**Try it**
Starting at the line below holding "layer is contracting." and stopping at the line holding "points) is still", print every line exactly, both ends included, and leave the rest out.

*** The records Section Begins ***

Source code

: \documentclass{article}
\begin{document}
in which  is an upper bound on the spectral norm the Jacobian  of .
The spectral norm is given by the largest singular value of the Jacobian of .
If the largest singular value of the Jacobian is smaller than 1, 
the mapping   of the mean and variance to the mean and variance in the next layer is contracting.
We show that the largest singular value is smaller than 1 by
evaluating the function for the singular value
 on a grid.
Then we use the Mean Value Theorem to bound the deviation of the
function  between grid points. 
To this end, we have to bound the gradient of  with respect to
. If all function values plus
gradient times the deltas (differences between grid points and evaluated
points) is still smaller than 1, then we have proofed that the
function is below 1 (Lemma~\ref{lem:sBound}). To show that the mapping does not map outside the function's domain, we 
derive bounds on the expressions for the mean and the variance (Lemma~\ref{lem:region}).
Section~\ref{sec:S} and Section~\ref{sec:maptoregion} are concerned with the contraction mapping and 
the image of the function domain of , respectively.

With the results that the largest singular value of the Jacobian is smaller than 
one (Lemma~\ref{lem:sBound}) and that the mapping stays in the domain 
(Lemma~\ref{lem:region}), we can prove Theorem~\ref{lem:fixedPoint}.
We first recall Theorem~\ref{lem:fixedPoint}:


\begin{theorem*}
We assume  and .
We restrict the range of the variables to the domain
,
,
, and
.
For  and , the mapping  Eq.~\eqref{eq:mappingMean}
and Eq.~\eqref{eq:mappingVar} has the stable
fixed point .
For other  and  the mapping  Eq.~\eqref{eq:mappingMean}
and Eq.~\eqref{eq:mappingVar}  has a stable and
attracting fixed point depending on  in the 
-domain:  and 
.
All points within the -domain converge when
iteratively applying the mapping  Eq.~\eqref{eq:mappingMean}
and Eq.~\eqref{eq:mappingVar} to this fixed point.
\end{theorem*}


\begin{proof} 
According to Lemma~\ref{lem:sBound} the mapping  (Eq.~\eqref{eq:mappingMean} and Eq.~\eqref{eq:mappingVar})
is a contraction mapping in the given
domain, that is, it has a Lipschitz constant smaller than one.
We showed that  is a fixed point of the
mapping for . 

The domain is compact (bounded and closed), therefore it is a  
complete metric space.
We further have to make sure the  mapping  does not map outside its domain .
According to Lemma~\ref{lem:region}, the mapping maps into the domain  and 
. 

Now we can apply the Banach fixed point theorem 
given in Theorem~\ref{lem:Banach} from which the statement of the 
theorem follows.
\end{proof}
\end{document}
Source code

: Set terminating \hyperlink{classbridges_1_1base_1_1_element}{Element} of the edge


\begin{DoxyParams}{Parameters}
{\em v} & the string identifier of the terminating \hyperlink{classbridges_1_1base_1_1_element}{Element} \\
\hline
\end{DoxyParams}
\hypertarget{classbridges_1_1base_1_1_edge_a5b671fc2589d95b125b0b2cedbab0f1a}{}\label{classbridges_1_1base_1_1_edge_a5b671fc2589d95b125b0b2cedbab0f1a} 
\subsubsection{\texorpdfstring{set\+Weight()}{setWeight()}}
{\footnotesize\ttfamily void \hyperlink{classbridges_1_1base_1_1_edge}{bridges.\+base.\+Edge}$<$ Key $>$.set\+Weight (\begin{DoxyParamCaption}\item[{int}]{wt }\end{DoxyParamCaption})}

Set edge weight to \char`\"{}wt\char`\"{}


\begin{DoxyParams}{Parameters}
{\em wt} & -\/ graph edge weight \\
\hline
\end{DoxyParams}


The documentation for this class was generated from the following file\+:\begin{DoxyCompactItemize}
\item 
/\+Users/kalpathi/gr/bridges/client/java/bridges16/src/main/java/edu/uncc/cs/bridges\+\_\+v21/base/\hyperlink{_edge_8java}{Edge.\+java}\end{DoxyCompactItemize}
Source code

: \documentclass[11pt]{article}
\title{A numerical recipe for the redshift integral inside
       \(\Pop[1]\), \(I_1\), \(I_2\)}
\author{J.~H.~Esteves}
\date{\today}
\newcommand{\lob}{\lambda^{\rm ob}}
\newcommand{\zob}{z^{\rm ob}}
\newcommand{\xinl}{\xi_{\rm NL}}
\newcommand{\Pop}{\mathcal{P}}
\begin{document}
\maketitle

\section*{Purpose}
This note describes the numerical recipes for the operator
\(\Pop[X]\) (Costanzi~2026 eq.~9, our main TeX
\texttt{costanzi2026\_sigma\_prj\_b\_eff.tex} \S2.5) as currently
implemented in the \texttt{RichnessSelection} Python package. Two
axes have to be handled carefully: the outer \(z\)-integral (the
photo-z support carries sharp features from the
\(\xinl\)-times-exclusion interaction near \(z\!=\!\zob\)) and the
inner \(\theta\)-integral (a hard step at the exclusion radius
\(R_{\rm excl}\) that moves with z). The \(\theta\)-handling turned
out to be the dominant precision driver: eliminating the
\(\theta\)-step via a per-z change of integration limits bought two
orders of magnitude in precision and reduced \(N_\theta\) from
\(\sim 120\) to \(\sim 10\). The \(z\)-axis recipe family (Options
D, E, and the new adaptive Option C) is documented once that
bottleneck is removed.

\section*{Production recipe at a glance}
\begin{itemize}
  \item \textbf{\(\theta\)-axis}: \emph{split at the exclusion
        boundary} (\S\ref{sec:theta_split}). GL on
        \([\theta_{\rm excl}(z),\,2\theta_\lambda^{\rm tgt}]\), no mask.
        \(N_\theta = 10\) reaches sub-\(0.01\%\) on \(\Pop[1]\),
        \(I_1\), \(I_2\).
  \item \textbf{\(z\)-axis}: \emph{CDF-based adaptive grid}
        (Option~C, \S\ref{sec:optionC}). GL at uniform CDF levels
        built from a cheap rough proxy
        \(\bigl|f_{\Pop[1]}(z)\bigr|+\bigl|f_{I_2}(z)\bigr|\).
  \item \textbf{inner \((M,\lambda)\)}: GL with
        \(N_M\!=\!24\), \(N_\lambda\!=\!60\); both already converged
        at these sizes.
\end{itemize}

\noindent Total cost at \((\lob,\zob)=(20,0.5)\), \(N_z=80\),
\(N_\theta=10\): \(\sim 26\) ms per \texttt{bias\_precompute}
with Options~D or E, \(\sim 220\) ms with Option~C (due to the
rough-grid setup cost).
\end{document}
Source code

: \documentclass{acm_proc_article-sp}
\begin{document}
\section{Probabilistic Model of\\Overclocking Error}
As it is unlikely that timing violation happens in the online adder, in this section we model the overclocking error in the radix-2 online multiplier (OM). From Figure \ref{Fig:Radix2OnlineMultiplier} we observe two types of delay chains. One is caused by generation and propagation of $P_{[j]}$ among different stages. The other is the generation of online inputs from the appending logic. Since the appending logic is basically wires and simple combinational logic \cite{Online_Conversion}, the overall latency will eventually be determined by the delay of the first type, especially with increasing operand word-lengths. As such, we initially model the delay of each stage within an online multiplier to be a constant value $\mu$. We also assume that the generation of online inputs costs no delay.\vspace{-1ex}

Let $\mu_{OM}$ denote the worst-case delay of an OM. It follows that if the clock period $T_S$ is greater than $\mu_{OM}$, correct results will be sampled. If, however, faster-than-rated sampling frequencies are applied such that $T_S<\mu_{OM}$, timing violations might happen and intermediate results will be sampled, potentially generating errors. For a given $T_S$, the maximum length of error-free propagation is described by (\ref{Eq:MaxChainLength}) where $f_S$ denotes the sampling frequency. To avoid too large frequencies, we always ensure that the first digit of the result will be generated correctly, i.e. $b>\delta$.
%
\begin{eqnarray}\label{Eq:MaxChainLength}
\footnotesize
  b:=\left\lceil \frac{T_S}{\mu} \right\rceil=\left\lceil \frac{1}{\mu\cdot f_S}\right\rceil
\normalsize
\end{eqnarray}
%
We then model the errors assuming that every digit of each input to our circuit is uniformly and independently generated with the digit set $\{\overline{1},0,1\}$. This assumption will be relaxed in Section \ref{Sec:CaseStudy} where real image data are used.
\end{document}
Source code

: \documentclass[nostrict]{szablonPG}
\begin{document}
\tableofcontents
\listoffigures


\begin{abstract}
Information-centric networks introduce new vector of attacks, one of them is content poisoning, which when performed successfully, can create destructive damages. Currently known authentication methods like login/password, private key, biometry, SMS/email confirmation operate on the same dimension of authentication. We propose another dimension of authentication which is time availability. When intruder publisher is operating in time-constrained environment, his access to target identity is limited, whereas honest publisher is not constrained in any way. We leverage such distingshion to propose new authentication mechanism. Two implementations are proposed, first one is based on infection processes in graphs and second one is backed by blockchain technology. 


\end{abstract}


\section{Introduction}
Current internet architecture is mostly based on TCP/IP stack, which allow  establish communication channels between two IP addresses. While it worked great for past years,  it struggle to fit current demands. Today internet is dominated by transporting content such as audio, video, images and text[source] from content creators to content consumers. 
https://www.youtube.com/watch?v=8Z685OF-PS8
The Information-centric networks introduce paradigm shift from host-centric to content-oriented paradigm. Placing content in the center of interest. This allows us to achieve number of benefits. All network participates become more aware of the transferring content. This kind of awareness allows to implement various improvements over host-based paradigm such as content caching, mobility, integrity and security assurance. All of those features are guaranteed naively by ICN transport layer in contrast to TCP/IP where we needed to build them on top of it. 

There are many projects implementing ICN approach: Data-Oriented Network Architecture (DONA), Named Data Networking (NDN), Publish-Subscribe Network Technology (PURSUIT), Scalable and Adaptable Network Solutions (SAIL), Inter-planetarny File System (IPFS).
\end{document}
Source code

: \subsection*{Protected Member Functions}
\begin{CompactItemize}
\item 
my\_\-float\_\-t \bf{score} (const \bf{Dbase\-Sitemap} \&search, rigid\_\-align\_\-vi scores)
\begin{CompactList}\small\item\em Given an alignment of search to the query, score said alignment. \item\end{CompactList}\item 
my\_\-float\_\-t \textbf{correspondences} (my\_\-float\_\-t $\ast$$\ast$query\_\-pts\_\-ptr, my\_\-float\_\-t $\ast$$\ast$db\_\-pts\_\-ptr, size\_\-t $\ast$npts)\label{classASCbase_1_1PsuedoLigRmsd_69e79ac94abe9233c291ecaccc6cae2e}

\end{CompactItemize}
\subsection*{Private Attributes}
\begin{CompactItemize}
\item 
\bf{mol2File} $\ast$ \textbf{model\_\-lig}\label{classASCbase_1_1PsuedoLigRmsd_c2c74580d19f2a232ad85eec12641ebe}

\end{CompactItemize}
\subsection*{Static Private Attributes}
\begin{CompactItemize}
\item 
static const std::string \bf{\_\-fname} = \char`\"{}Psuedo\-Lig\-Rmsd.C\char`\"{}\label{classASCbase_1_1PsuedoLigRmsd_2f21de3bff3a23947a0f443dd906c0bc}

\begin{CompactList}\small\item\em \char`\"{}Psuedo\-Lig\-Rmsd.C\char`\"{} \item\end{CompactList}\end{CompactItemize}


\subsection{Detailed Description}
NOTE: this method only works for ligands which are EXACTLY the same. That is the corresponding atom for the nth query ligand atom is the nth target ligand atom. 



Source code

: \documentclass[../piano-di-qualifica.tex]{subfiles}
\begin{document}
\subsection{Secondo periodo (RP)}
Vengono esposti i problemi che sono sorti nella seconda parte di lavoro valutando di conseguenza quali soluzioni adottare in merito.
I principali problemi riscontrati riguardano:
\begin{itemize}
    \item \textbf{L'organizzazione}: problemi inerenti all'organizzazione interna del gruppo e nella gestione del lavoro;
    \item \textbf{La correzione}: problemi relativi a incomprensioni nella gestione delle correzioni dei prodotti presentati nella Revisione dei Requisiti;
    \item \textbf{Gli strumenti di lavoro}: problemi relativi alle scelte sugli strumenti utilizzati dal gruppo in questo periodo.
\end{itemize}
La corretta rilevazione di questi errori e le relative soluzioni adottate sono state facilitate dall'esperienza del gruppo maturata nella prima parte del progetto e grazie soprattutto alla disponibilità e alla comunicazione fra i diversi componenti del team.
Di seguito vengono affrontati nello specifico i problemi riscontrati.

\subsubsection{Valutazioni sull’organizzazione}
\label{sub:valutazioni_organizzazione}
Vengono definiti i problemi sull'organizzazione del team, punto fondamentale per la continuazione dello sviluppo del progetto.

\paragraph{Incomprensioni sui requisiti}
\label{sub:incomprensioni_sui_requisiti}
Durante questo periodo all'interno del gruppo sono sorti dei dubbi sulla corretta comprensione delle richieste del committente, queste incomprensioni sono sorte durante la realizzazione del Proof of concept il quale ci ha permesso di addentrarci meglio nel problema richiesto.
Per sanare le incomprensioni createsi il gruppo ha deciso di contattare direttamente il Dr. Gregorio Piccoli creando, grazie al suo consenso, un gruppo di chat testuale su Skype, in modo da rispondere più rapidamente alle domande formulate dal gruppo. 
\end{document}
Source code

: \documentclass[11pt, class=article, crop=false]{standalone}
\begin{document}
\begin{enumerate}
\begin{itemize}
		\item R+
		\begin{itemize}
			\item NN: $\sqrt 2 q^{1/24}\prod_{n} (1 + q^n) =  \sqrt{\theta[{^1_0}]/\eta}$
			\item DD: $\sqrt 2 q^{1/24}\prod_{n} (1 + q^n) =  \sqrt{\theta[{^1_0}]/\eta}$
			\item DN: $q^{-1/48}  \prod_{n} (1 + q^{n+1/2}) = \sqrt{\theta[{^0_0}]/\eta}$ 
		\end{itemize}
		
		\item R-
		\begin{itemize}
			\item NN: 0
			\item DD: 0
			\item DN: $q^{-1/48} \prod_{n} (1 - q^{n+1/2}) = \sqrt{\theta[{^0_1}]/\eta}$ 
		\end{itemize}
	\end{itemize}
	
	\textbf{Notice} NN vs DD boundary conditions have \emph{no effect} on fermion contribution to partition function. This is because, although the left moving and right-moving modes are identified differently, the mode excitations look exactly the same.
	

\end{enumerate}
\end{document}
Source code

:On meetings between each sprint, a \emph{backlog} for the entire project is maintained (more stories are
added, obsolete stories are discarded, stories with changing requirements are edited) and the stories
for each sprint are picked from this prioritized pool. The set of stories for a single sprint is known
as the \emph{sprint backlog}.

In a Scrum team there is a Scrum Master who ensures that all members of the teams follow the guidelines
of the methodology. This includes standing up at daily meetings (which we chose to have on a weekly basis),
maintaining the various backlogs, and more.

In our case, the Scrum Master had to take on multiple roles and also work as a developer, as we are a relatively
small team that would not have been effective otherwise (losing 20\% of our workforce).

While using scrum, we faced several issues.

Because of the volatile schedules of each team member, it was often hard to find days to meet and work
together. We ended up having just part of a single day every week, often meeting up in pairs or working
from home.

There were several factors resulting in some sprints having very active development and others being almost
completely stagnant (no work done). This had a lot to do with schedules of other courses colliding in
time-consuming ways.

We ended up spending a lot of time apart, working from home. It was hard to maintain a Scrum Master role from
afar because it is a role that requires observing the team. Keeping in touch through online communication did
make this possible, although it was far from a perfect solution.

*** The records Section Ends ***

**Problem solution**
the mapping   of the mean and variance to the mean and variance in the next layer is contracting.
We show that the largest singular value is smaller than 1 by
evaluating the function for the singular value
 on a grid.
Then we use the Mean Value Theorem to bound the deviation of the
function  between grid points. 
To this end, we have to bound the gradient of  with respect to
. If all function values plus
gradient times the deltas (differences between grid points and evaluated
points) is still smaller than 1, then we have proofed that the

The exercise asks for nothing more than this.